Curiosamente, cuanto más rezo, más nombres se me ocurren: sacerdotes y obispos; personas en las noticias que parecen preocupadas o medio locas. La oración de cinco décadas sube a siete u ocho, cada vez.
Últimamente, la oración ha incluido a aquellos de los que me he alejado, "enemigos" que nunca quise. "Por el bien de su dolorosa pasión, ten piedad de (nombre, que me hirió)”.
De mis oraciones han surgido dos cosas: primero, me he dado cuenta de que probablemente yo misma he lastimado a estas personas, generalmente a través de un interés propio inconsciente, que hace que los demás se sientan ignorados o no escuchados, lo que puede herir en abundancia. Ver que nuestros desaires han ido en ambos sentidos de alguna manera suaviza todo ese "ay de mí".

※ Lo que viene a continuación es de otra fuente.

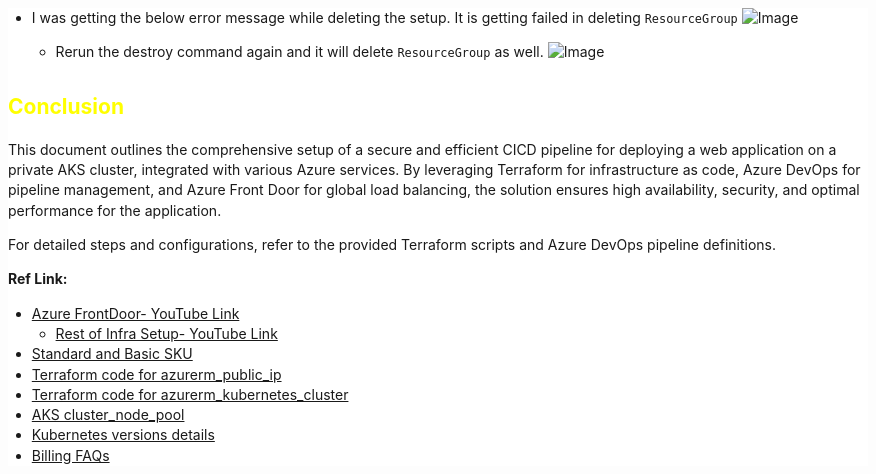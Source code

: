 - I was getting the below error message while deleting the setup. It is getting failed in deleting `ResourceGroup`
![Image](https://github.com/user-attachments/assets/81ae4575-01fb-47f2-8f4b-8207862394dc)

  - Rerun the destroy command again and it will delete `ResourceGroup` as well.
  ![Image](https://github.com/user-attachments/assets/86309505-ce7b-47d1-9459-4e4e9b3f194d)

## <span style="color: Yellow;"> Conclusion

This document outlines the comprehensive setup of a secure and efficient CICD pipeline for deploying a web application on a private AKS cluster, integrated with various Azure services. By leveraging Terraform for infrastructure as code, Azure DevOps for pipeline management, and Azure Front Door for global load balancing, the solution ensures high availability, security, and optimal performance for the application.

For detailed steps and configurations, refer to the provided Terraform scripts and Azure DevOps pipeline definitions.


__Ref Link:__


- [Azure FrontDoor- YouTube Link](https://www.youtube.com/watch?v=KplNosFAxXU)
  - [Rest of Infra Setup- YouTube Link](https://www.youtube.com/watch?v=PDBoprlJfUw)
- [Standard and Basic SKU](https://learn.microsoft.com/en-us/answers/questions/1349124/azure-cannot-change-the-static-ip-address)
- [Terraform code for azurerm_public_ip](https://registry.terraform.io/providers/hashicorp/azurerm/latest/docs/resources/public_ip)
- [Terraform code for azurerm_kubernetes_cluster](https://registry.terraform.io/providers/hashicorp/azurerm/2.17.0/docs/resources/kubernetes_cluster)
- [AKS cluster_node_pool](https://registry.terraform.io/providers/hashicorp/azurerm/2.48.0/docs/resources/kubernetes_cluster_node_pool)
- [Kubernetes versions details ](https://learn.microsoft.com/en-us/azure/aks/supported-kubernetes-versions?tabs=azure-cli#supported-version-list)
- [Billing FAQs](https://learn.microsoft.com/en-us/azure/devops/organizations/billing/billing-faq?view=azure-devops&viewFallbackFrom=vsts&tabs=new-nav)

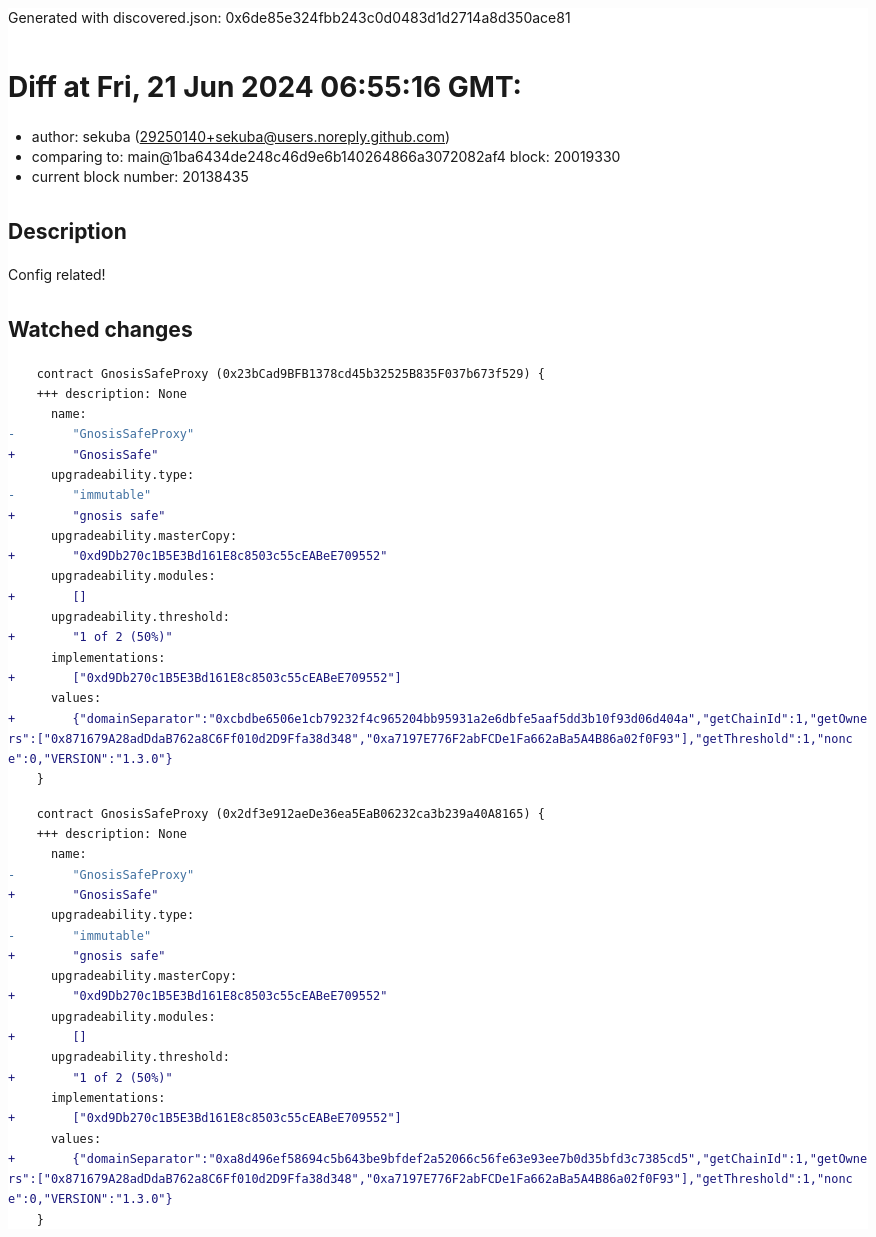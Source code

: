 Generated with discovered.json: 0x6de85e324fbb243c0d0483d1d2714a8d350ace81

# Diff at Fri, 21 Jun 2024 06:55:16 GMT:

- author: sekuba (<29250140+sekuba@users.noreply.github.com>)
- comparing to: main@1ba6434de248c46d9e6b140264866a3072082af4 block: 20019330
- current block number: 20138435

## Description

Config related!

## Watched changes

```diff
    contract GnosisSafeProxy (0x23bCad9BFB1378cd45b32525B835F037b673f529) {
    +++ description: None
      name:
-        "GnosisSafeProxy"
+        "GnosisSafe"
      upgradeability.type:
-        "immutable"
+        "gnosis safe"
      upgradeability.masterCopy:
+        "0xd9Db270c1B5E3Bd161E8c8503c55cEABeE709552"
      upgradeability.modules:
+        []
      upgradeability.threshold:
+        "1 of 2 (50%)"
      implementations:
+        ["0xd9Db270c1B5E3Bd161E8c8503c55cEABeE709552"]
      values:
+        {"domainSeparator":"0xcbdbe6506e1cb79232f4c965204bb95931a2e6dbfe5aaf5dd3b10f93d06d404a","getChainId":1,"getOwners":["0x871679A28adDdaB762a8C6Ff010d2D9Ffa38d348","0xa7197E776F2abFCDe1Fa662aBa5A4B86a02f0F93"],"getThreshold":1,"nonce":0,"VERSION":"1.3.0"}
    }
```

```diff
    contract GnosisSafeProxy (0x2df3e912aeDe36ea5EaB06232ca3b239a40A8165) {
    +++ description: None
      name:
-        "GnosisSafeProxy"
+        "GnosisSafe"
      upgradeability.type:
-        "immutable"
+        "gnosis safe"
      upgradeability.masterCopy:
+        "0xd9Db270c1B5E3Bd161E8c8503c55cEABeE709552"
      upgradeability.modules:
+        []
      upgradeability.threshold:
+        "1 of 2 (50%)"
      implementations:
+        ["0xd9Db270c1B5E3Bd161E8c8503c55cEABeE709552"]
      values:
+        {"domainSeparator":"0xa8d496ef58694c5b643be9bfdef2a52066c56fe63e93ee7b0d35bfd3c7385cd5","getChainId":1,"getOwners":["0x871679A28adDdaB762a8C6Ff010d2D9Ffa38d348","0xa7197E776F2abFCDe1Fa662aBa5A4B86a02f0F93"],"getThreshold":1,"nonce":0,"VERSION":"1.3.0"}
    }
```
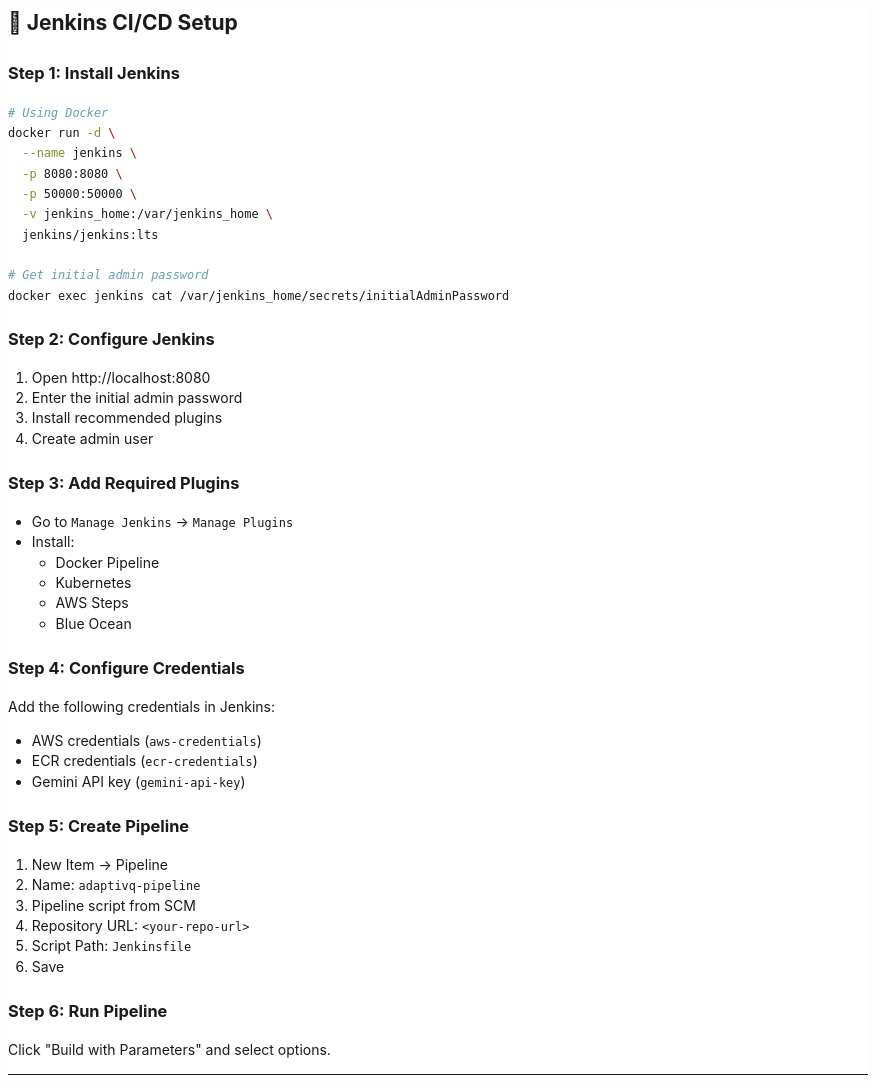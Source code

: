 
## 🔧 Jenkins CI/CD Setup

### Step 1: Install Jenkins
```bash
# Using Docker
docker run -d \
  --name jenkins \
  -p 8080:8080 \
  -p 50000:50000 \
  -v jenkins_home:/var/jenkins_home \
  jenkins/jenkins:lts

# Get initial admin password
docker exec jenkins cat /var/jenkins_home/secrets/initialAdminPassword
```

### Step 2: Configure Jenkins
1. Open http://localhost:8080
2. Enter the initial admin password
3. Install recommended plugins
4. Create admin user

### Step 3: Add Required Plugins
- Go to `Manage Jenkins` → `Manage Plugins`
- Install:
  - Docker Pipeline
  - Kubernetes
  - AWS Steps
  - Blue Ocean

### Step 4: Configure Credentials
Add the following credentials in Jenkins:
- AWS credentials (`aws-credentials`)
- ECR credentials (`ecr-credentials`)
- Gemini API key (`gemini-api-key`)

### Step 5: Create Pipeline
1. New Item → Pipeline
2. Name: `adaptivq-pipeline`
3. Pipeline script from SCM
4. Repository URL: `<your-repo-url>`
5. Script Path: `Jenkinsfile`
6. Save

### Step 6: Run Pipeline
Click "Build with Parameters" and select options.

---

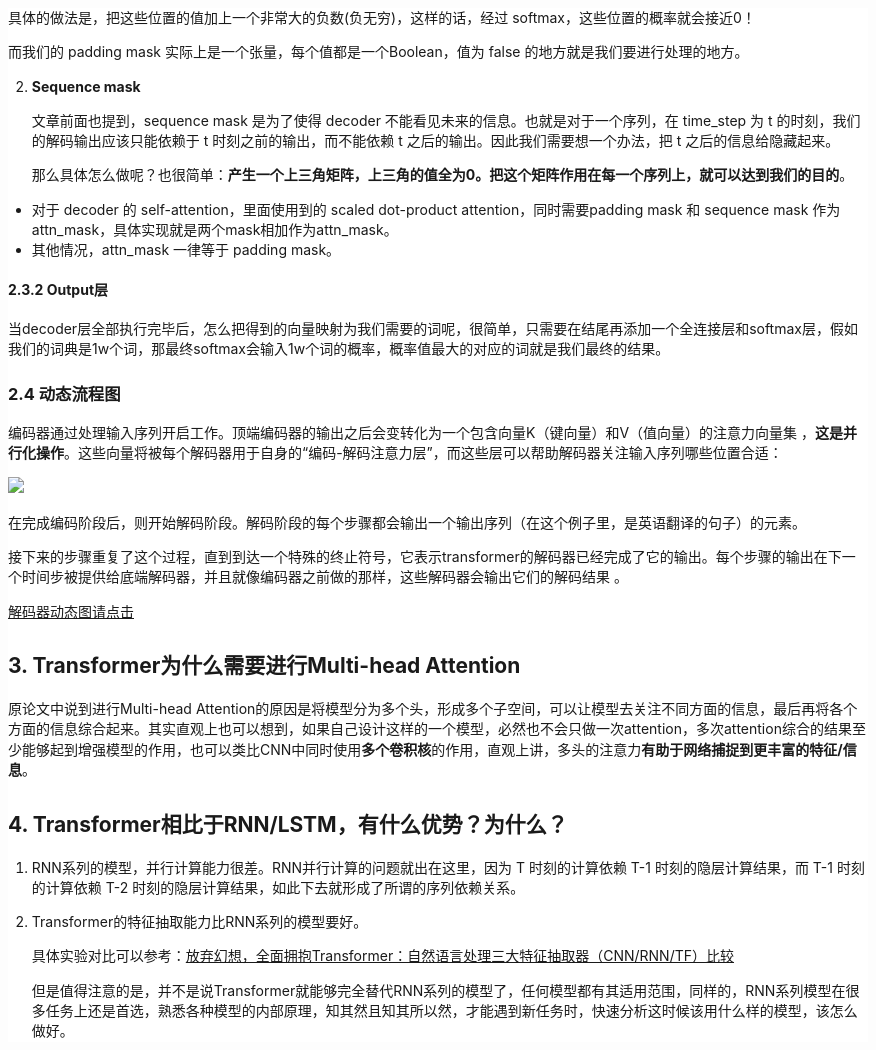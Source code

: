    具体的做法是，把这些位置的值加上一个非常大的负数(负无穷)，这样的话，经过 softmax，这些位置的概率就会接近0！

   而我们的 padding mask 实际上是一个张量，每个值都是一个Boolean，值为 false 的地方就是我们要进行处理的地方。

2. **Sequence mask**

   文章前面也提到，sequence mask 是为了使得 decoder 不能看见未来的信息。也就是对于一个序列，在 time_step 为 t 的时刻，我们的解码输出应该只能依赖于 t 时刻之前的输出，而不能依赖 t 之后的输出。因此我们需要想一个办法，把 t 之后的信息给隐藏起来。

   那么具体怎么做呢？也很简单：**产生一个上三角矩阵，上三角的值全为0。把这个矩阵作用在每一个序列上，就可以达到我们的目的**。

- 对于 decoder 的 self-attention，里面使用到的 scaled dot-product attention，同时需要padding mask 和 sequence mask 作为 attn_mask，具体实现就是两个mask相加作为attn_mask。
- 其他情况，attn_mask 一律等于 padding mask。



#### 2.3.2 Output层

当decoder层全部执行完毕后，怎么把得到的向量映射为我们需要的词呢，很简单，只需要在结尾再添加一个全连接层和softmax层，假如我们的词典是1w个词，那最终softmax会输入1w个词的概率，概率值最大的对应的词就是我们最终的结果。



### 2.4 动态流程图

编码器通过处理输入序列开启工作。顶端编码器的输出之后会变转化为一个包含向量K（键向量）和V（值向量）的注意力向量集 ，**这是并行化操作**。这些向量将被每个解码器用于自身的“编码-解码注意力层”，而这些层可以帮助解码器关注输入序列哪些位置合适：

![](https://julyedu-img.oss-cn-beijing.aliyuncs.com/quesbase64156846894583861613.gif)

在完成编码阶段后，则开始解码阶段。解码阶段的每个步骤都会输出一个输出序列（在这个例子里，是英语翻译的句子）的元素。

接下来的步骤重复了这个过程，直到到达一个特殊的终止符号，它表示transformer的解码器已经完成了它的输出。每个步骤的输出在下一个时间步被提供给底端解码器，并且就像编码器之前做的那样，这些解码器会输出它们的解码结果 。

[解码器动态图请点击](https://julyedu-img.oss-cn-beijing.aliyuncs.com/quesbase64156846899939997439.gif)



## 3. Transformer为什么需要进行Multi-head Attention

原论文中说到进行Multi-head Attention的原因是将模型分为多个头，形成多个子空间，可以让模型去关注不同方面的信息，最后再将各个方面的信息综合起来。其实直观上也可以想到，如果自己设计这样的一个模型，必然也不会只做一次attention，多次attention综合的结果至少能够起到增强模型的作用，也可以类比CNN中同时使用**多个卷积核**的作用，直观上讲，多头的注意力**有助于网络捕捉到更丰富的特征/信息**。



## 4. Transformer相比于RNN/LSTM，有什么优势？为什么？

1. RNN系列的模型，并行计算能力很差。RNN并行计算的问题就出在这里，因为 T 时刻的计算依赖 T-1 时刻的隐层计算结果，而 T-1 时刻的计算依赖 T-2 时刻的隐层计算结果，如此下去就形成了所谓的序列依赖关系。

2. Transformer的特征抽取能力比RNN系列的模型要好。

   具体实验对比可以参考：[放弃幻想，全面拥抱Transformer：自然语言处理三大特征抽取器（CNN/RNN/TF）比较](https://zhuanlan.zhihu.com/p/54743941)

   但是值得注意的是，并不是说Transformer就能够完全替代RNN系列的模型了，任何模型都有其适用范围，同样的，RNN系列模型在很多任务上还是首选，熟悉各种模型的内部原理，知其然且知其所以然，才能遇到新任务时，快速分析这时候该用什么样的模型，该怎么做好。  
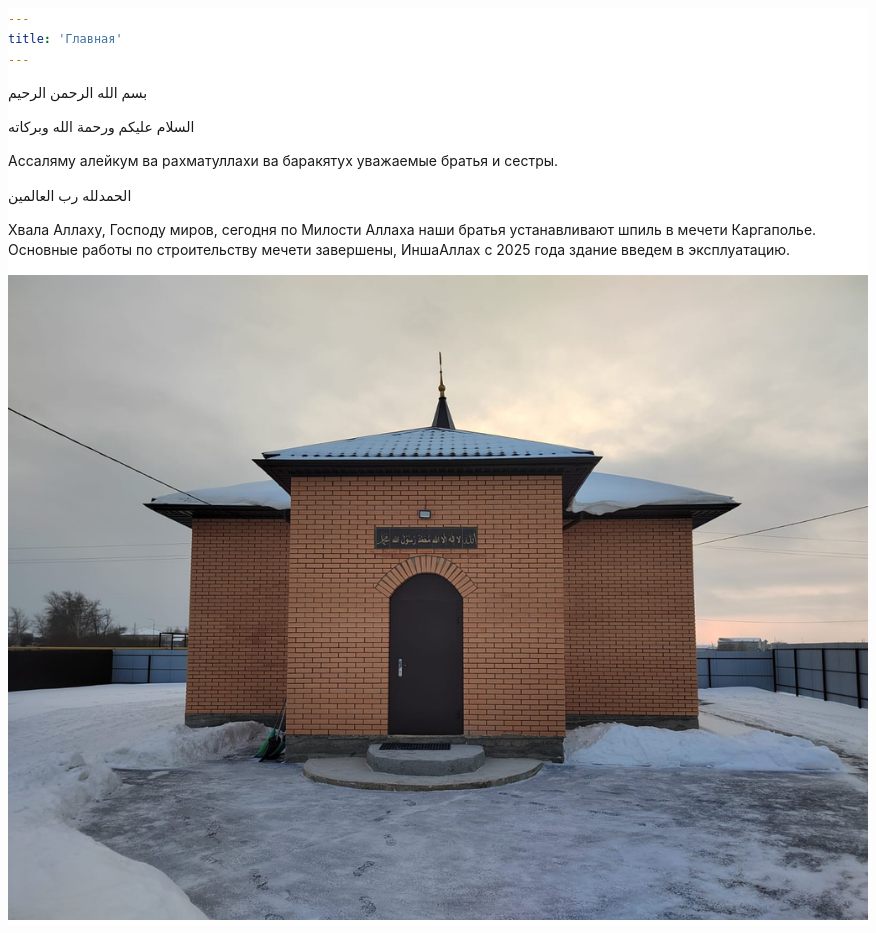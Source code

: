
 ```yaml
---
title: 'Главная'
---
```



بسم الله الرحمن الرحيم

السلام عليكم ورحمة الله وبركاته

Ассаляму алейкум ва рахматуллахи ва баракятух уважаемые братья и сестры.

الحمدلله رب العالمين

Хвала Аллаху, Господу миров, сегодня по Милости Аллаха наши братья устанавливают шпиль в мечети Каргаполье.
Основные работы по строительству мечети завершены, ИншаАллах с 2025 года здание введем в эксплуатацию.

![Мечеть_Каргаполье](./index/IMG-20241226-WA0018.jpg)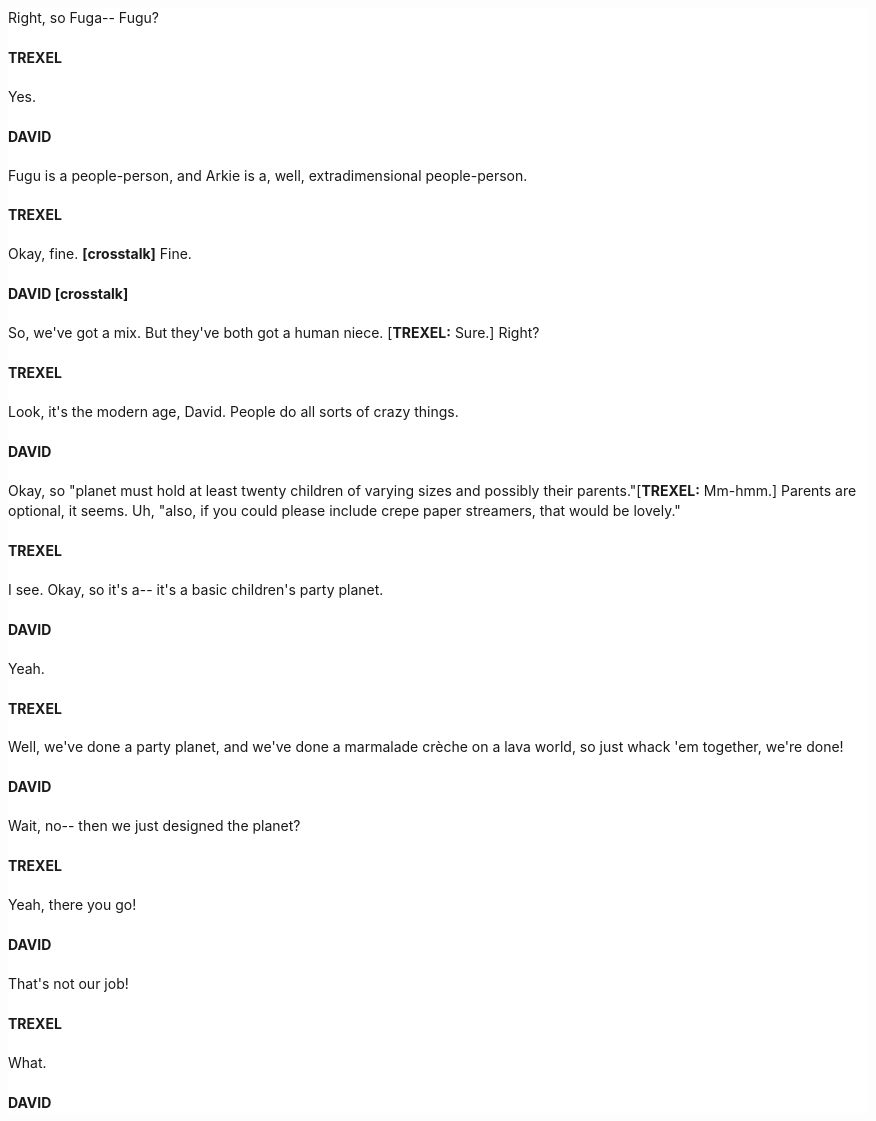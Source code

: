 Right, so Fuga-- Fugu?

#### TREXEL

Yes.

#### DAVID

Fugu is a people-person, and Arkie is a, well, extradimensional people-person.

#### TREXEL

Okay, fine. __[____crosstalk____]__ Fine.

#### DAVID [crosstalk]

So, we've got a mix. But they've both got a human niece. [__TREXEL:__ Sure.] Right?

#### TREXEL

Look, it's the modern age, David. People do all sorts of crazy things.

#### DAVID

Okay, so "planet must hold at least twenty children of varying sizes and possibly their parents."[__TREXEL:__ Mm-hmm.] Parents are optional, it seems. Uh, "also, if you could please include crepe paper streamers, that would be lovely."

#### TREXEL

I see. Okay, so it's a-- it's a basic children's party planet.

#### DAVID

Yeah.

#### TREXEL

Well, we've done a party planet, and we've done a marmalade crèche on a lava world, so just whack 'em together, we're done!

#### DAVID

Wait, no-- then we just designed the planet?

#### TREXEL

Yeah, there you go!

#### DAVID

That's not our job!

#### TREXEL

What.

#### DAVID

En segundo lugar, un día, mientras oraba, me di cuenta de que todos mis resentimientos parecían haberse desvanecido.
Jesús dio en el clavo; es casi imposible sentir rencor hacia alguien cuando estás rezando por su bien, y orar "misericordia" por alguien es un bien incondicional.
Hace poco me encontré con alguien por quien había estado orando después de haber estado murmurando sobre ella durante meses. Cuando nos pusimos al día, descubrí una vez más que realmente me caía bien, y que ambas habíamos pasado por momentos difíciles en los últimos años, lo que nos había hecho más humildes, pero también más fuertes y sabias y quizás un poco más dispuestas a suponer lo mejor, no lo peor de los demás. O incluso nosotras mismas.
Sigo rezando por ella cada vez que corro, porque la oración es buena. Pero ahora la súplica se une a la acción de gracias, porque orar por el bien de mi "enemiga" -- por el amor de Dios -- había limpiado todo el dolor.